MATERIAL SHOWN below:
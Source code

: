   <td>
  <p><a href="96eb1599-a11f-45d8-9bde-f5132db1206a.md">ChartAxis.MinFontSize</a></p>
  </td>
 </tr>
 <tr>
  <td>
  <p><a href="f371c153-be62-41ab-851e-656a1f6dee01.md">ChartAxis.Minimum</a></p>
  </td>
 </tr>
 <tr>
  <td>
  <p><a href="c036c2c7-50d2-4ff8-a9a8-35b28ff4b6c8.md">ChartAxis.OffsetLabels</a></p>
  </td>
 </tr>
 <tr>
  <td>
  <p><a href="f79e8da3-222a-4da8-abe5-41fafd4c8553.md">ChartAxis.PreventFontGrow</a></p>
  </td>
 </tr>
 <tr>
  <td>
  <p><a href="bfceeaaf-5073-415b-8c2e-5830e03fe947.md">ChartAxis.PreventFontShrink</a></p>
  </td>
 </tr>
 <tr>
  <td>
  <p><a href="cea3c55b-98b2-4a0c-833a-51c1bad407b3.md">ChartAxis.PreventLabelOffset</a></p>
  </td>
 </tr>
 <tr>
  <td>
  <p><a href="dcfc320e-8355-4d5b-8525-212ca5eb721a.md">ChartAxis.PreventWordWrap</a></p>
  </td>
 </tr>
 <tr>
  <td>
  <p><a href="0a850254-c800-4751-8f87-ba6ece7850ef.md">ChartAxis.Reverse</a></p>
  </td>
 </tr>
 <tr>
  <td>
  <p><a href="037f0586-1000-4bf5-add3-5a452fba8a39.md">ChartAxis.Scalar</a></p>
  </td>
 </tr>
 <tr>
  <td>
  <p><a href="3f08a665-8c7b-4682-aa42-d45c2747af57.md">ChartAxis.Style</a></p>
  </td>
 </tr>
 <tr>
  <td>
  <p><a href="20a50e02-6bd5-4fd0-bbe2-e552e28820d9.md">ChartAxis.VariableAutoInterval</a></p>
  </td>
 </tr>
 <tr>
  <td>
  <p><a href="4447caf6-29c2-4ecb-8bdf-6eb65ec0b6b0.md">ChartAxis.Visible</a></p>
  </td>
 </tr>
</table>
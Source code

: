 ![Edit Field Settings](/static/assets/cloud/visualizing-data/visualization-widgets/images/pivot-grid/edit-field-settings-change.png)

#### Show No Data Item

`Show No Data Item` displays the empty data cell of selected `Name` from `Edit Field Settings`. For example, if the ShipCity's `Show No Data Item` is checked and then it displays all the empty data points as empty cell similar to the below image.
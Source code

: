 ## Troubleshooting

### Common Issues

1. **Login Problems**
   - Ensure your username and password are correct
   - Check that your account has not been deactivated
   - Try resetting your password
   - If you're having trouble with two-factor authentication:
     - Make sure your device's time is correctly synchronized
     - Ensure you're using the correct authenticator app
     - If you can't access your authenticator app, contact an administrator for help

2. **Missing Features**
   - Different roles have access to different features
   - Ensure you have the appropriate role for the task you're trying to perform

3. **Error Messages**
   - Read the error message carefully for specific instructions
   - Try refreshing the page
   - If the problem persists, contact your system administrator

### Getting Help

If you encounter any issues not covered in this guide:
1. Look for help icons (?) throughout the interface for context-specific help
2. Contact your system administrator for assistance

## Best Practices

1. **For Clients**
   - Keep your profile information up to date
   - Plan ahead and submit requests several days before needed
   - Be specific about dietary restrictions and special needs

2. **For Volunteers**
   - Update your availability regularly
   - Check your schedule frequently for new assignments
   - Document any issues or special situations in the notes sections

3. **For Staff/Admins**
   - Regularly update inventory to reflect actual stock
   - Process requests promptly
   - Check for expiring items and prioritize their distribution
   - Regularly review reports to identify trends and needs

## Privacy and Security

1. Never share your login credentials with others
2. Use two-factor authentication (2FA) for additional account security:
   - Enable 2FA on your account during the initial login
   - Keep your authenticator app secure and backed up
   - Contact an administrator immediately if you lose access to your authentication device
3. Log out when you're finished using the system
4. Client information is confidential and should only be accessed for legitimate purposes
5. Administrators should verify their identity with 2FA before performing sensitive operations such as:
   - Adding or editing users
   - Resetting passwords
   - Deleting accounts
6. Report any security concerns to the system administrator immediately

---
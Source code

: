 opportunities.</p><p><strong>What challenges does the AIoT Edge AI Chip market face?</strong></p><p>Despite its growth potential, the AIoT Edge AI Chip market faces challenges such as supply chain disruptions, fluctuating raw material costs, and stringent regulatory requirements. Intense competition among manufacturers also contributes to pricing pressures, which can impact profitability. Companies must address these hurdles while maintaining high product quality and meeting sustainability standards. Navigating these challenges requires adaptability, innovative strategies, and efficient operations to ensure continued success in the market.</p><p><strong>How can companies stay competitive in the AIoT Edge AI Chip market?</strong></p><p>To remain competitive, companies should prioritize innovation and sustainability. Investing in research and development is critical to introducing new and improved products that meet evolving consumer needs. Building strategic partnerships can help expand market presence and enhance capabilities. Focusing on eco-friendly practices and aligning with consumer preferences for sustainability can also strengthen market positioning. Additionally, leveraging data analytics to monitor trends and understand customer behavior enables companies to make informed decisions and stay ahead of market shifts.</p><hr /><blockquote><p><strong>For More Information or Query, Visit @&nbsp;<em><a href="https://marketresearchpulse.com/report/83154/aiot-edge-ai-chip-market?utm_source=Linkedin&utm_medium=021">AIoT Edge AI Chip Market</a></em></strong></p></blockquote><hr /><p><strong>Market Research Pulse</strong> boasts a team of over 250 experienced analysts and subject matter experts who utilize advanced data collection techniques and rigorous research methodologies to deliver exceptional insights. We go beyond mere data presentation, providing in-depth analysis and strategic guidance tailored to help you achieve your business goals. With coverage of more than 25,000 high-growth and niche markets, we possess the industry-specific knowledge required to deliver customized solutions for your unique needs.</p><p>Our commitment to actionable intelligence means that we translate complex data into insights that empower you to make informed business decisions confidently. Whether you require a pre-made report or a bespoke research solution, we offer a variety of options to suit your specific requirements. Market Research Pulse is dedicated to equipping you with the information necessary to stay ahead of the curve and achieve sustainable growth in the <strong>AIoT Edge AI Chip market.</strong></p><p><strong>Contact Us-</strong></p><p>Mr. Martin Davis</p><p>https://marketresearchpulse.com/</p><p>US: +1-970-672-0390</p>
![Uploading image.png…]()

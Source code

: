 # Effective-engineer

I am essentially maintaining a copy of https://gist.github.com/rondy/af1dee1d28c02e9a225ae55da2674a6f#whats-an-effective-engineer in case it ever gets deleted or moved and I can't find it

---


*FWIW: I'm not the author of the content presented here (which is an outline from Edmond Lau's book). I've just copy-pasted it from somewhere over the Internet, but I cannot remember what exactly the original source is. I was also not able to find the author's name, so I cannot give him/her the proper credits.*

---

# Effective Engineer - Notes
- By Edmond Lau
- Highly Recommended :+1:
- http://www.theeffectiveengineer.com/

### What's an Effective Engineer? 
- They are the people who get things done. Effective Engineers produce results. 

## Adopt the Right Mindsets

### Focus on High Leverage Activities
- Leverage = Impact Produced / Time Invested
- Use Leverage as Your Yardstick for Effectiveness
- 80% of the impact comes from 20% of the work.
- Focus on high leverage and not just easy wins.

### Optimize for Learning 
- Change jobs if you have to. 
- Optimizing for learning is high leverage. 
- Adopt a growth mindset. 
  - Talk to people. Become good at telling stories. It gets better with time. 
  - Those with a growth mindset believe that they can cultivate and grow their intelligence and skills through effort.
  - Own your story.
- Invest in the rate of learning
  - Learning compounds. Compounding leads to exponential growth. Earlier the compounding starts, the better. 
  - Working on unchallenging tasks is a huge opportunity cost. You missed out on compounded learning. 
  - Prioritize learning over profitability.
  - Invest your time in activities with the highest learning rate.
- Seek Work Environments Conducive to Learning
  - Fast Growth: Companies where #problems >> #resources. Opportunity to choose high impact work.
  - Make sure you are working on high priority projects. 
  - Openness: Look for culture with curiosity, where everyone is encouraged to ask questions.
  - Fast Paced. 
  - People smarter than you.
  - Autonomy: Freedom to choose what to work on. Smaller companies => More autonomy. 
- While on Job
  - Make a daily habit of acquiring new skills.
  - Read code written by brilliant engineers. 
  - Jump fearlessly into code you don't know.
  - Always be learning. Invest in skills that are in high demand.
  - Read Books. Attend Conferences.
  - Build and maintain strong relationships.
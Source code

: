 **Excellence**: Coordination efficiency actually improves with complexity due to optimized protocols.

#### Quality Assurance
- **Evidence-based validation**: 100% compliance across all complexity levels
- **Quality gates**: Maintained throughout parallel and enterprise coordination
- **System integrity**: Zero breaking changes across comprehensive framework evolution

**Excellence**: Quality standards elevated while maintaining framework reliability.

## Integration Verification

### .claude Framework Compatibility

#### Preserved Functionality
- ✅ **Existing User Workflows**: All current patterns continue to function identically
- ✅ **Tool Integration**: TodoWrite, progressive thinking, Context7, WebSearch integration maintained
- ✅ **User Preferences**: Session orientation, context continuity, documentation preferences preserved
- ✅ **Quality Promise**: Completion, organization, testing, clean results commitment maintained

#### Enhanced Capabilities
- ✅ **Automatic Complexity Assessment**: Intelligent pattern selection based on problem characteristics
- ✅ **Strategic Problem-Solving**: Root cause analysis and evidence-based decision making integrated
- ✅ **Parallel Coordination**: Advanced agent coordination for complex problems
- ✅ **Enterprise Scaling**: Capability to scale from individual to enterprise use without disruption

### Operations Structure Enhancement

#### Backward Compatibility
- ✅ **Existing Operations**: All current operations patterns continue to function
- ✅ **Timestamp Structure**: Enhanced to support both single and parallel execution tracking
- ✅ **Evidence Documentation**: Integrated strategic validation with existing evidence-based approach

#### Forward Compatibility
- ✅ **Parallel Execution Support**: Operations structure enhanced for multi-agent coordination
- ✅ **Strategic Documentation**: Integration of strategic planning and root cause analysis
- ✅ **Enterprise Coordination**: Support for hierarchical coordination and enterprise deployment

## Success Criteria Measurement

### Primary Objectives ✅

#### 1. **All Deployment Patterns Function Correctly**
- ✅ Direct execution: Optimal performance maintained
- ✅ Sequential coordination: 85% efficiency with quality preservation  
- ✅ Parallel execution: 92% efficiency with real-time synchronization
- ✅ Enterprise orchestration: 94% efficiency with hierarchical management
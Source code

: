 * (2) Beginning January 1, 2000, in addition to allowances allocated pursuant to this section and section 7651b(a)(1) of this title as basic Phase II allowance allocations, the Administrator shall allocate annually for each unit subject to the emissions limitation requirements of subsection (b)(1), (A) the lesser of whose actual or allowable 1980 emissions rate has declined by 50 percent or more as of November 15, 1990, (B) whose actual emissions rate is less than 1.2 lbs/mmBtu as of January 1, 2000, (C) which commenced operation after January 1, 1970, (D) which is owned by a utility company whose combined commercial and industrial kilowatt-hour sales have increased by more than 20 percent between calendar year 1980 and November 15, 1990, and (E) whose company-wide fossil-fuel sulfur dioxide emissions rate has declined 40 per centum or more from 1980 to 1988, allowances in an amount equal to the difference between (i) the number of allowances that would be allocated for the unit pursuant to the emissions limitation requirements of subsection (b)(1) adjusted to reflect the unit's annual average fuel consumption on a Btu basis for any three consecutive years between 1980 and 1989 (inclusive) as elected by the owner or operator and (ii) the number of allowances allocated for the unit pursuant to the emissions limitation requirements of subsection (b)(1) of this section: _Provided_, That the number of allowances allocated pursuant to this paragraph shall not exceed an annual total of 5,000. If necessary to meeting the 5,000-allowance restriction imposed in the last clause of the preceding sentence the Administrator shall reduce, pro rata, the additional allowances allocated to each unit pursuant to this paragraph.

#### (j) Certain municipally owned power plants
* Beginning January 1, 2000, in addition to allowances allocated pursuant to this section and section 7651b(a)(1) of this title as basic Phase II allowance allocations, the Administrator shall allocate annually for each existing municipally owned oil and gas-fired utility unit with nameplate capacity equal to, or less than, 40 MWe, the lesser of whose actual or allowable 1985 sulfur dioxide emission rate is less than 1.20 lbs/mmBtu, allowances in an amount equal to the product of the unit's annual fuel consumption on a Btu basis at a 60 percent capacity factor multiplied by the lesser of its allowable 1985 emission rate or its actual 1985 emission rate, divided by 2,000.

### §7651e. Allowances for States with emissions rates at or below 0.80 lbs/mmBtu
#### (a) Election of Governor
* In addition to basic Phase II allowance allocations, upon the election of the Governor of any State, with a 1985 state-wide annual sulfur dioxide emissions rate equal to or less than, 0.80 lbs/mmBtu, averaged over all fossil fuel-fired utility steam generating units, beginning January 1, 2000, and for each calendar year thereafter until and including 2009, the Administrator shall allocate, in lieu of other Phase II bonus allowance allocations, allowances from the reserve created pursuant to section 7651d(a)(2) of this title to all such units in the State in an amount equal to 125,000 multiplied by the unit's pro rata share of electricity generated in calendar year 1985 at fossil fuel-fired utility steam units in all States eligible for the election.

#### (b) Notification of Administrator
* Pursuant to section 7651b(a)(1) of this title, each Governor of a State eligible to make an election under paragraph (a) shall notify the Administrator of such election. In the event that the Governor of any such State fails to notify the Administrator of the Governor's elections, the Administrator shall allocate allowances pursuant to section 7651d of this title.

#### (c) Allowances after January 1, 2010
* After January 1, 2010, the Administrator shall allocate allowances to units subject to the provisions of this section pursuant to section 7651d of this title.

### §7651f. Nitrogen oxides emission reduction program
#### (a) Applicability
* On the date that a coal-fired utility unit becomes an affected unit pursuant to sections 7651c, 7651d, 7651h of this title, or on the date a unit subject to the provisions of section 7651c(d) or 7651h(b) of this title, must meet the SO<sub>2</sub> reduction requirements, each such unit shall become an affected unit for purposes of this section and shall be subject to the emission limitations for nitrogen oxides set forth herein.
End of MATERIAL SHOWN.
▶ YOUR ASSIGNMENT:
Determine how many lines of the listing hold the word "find" and reply with that figure alone.

▶ WRITTEN REPLY:
2